A decade after WeChat’s 2014 “red‑envelope” gambit upended China’s payments market, the Lunar New Year has once again become a theatrical battleground — this time for consumer AI. What began as cash giveaways embedded in social chat has evolved into a complex, multi‑platform experiment in product education and user acquisition, with Tencent, Alibaba, ByteDance, Ant and Baidu together spending more than 45 billion yuan during the 2026 Spring Festival.
The mechanics of the 2026 campaign were sophisticated. Tencent’s Yuanbao kicked off with 10 billion yuan in cash prizes that required users to log in daily, hold AI conversations, generate images and write couplets before accessing draws; Alibaba’s Tongyi Qianwen offered some 30 billion yuan worth of 25‑yuan milk‑tea vouchers redeemable at hundreds of thousands of physical stores; ByteDance’s Doubao dominated the CCTV New Year Gala slot with AR scanning and voice‑activated interactions; Ant and Baidu deployed smaller but sustained offers, extending some activity windows into late February and even March.
These activations were designed less as simple subsidies than as purpose‑built funnels to teach users how to interact with chatbots and generative tools. Platforms traded one‑off payouts for task thresholds and timed withdrawals, turning a short burst of holiday attention into a sequence of first‑use experiences. The Spring Festival and the gala remain a rare national-scale distribution moment, and firms used it to force trial of AI features across age groups and regions.
Yet the arithmetic that underwrites such campaigns is unforgiving. Industry benchmarks treat roughly 10 yuan as a baseline customer‑acquisition cost and aim for a seven‑day retention of around 20 percent for a viable mainstream product. Historical precedent is bleak: after Baidu’s 2019 Spring Festival spend, third‑party data showed seven‑day retention near 2 percent. If Alibaba’s 30 billion yuan produced 100 million new downloads but only 2 percent survived a week, the implied cost per retained user could exceed 1,500 yuan — a figure that would be unsustainable absent rapid monetisation or durable engagement.
Which companies are best placed to turn ephemeral spikes into lasting habits depends on distribution and ecosystem leverage. ByteDance benefits from Douyin’s native traffic and content recommendation engine, Alibaba’s milk‑tea vouchers attempt to bind online attention to offline spending and Ant taps payments stickiness, while Tencent leans on the intimacy of social graphs in WeChat. But high initial installs and peak daily active user figures tell only part of the story; the real prize is habitual use and functional dependence on a given assistant.

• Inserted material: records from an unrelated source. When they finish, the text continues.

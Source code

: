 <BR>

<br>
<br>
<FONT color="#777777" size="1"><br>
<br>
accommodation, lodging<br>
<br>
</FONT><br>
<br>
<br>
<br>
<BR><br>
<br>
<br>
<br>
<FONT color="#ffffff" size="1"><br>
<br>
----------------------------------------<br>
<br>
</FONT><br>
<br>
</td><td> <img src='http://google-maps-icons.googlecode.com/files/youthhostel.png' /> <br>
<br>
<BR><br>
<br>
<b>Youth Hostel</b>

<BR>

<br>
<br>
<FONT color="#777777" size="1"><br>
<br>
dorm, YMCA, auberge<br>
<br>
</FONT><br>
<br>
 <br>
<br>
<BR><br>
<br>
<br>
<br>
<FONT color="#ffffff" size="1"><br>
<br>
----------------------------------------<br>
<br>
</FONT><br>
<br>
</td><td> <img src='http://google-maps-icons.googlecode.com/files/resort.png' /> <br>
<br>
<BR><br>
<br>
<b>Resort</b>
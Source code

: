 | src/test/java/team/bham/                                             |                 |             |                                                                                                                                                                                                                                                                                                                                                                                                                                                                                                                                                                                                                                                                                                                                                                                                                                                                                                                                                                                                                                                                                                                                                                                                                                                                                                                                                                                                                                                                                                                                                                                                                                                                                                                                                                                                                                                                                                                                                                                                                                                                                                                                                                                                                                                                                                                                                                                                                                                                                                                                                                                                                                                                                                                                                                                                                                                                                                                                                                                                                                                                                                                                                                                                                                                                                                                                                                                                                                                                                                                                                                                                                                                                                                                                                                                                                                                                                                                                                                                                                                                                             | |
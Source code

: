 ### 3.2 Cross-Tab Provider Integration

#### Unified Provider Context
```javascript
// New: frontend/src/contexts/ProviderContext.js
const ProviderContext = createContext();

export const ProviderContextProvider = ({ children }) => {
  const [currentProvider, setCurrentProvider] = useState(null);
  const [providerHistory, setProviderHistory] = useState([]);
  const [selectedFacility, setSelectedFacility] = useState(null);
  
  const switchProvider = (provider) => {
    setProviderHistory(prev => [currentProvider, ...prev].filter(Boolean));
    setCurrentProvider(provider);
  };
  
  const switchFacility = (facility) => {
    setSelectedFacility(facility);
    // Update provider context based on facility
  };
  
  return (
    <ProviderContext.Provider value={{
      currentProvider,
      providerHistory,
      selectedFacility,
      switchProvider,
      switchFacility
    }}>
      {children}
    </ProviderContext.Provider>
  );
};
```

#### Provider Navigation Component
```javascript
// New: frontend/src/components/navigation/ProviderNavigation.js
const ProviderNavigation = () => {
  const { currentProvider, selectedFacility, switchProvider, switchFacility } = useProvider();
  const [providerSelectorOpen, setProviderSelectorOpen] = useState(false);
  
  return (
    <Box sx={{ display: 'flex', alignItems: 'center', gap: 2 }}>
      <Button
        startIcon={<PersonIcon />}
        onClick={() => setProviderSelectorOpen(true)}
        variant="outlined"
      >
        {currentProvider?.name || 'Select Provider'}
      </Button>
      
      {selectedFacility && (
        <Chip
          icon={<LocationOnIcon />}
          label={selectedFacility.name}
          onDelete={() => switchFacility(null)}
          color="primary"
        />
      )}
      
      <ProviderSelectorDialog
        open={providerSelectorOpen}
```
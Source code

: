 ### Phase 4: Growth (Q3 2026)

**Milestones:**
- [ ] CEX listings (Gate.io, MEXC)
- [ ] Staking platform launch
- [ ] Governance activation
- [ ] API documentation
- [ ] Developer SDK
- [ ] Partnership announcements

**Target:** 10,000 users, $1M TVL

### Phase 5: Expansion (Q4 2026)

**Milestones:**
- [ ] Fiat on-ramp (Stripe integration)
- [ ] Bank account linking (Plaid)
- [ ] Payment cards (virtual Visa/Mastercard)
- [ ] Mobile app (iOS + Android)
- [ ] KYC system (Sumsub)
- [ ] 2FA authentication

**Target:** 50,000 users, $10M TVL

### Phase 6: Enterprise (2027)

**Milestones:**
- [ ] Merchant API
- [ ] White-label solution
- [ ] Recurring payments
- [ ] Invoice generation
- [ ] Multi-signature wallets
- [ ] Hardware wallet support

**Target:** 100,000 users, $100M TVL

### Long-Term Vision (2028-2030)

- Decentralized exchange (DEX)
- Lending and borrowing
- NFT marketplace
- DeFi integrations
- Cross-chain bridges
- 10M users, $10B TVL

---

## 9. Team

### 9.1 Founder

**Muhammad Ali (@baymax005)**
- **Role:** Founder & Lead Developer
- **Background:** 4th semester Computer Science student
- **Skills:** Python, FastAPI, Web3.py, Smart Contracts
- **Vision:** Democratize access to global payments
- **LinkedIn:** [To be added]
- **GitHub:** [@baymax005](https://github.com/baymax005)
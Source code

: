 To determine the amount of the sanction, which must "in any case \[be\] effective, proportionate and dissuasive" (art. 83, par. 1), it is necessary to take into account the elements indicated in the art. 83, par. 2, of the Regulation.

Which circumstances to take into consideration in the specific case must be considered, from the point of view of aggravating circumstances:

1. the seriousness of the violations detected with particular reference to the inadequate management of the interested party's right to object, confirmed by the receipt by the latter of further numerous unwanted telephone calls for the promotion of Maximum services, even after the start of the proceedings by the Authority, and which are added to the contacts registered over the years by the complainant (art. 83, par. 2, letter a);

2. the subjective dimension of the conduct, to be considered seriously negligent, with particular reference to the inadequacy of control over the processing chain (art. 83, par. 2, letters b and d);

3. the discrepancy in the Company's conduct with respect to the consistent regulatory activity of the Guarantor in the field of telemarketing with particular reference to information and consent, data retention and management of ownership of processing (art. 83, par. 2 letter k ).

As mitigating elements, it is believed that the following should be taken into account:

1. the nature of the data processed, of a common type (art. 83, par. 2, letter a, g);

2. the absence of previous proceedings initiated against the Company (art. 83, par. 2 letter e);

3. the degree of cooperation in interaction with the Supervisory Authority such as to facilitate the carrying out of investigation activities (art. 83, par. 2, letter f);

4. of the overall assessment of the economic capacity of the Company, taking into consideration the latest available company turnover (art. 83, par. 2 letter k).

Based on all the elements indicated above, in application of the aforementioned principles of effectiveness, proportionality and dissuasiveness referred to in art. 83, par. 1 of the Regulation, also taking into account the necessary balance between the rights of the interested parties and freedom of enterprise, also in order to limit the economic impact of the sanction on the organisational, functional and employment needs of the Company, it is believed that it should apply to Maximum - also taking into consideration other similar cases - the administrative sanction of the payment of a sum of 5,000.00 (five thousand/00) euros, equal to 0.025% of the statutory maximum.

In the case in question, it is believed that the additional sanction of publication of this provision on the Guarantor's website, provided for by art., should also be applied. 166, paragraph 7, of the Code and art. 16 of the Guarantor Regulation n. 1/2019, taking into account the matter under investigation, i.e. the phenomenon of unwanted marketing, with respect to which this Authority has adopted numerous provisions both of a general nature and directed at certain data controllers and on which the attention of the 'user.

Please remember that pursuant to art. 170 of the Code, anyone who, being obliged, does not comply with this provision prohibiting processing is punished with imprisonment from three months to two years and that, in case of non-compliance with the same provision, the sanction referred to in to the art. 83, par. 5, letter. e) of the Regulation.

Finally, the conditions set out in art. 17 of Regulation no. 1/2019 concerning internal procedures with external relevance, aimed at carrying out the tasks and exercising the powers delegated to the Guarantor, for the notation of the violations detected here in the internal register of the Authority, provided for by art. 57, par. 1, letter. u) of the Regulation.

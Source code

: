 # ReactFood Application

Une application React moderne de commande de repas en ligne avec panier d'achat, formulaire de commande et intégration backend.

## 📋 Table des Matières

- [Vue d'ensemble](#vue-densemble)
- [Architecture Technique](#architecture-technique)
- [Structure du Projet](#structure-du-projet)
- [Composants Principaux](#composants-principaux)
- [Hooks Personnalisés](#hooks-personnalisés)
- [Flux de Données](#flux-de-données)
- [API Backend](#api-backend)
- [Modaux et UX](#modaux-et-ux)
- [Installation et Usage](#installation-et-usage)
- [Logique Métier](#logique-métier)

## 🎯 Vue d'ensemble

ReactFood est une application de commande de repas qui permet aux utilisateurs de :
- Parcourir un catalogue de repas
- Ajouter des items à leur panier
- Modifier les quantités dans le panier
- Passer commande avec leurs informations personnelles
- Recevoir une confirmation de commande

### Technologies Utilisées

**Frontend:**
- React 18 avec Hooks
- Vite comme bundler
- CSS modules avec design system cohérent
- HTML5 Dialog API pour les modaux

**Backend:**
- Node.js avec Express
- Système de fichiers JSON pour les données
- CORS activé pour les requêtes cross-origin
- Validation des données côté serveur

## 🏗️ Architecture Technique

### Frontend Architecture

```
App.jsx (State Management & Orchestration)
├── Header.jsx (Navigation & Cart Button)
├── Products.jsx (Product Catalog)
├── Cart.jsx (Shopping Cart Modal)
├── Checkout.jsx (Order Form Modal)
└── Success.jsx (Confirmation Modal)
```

The broader significance is clear: this was not merely a marketing splurge but a large‑scale product‑market test for consumer AI. The 45 billion yuan experiment will produce fast answers about which stimulus designs convert trial into habit, which ecosystems can lower acquisition costs, and how much value users place on AI features beyond novelty. When the Spring Festival lights dim and group chats return to normal, the companies that engineered genuine changes in day‑to‑day behaviour — not merely momentary headline metrics — will have won the strategic round.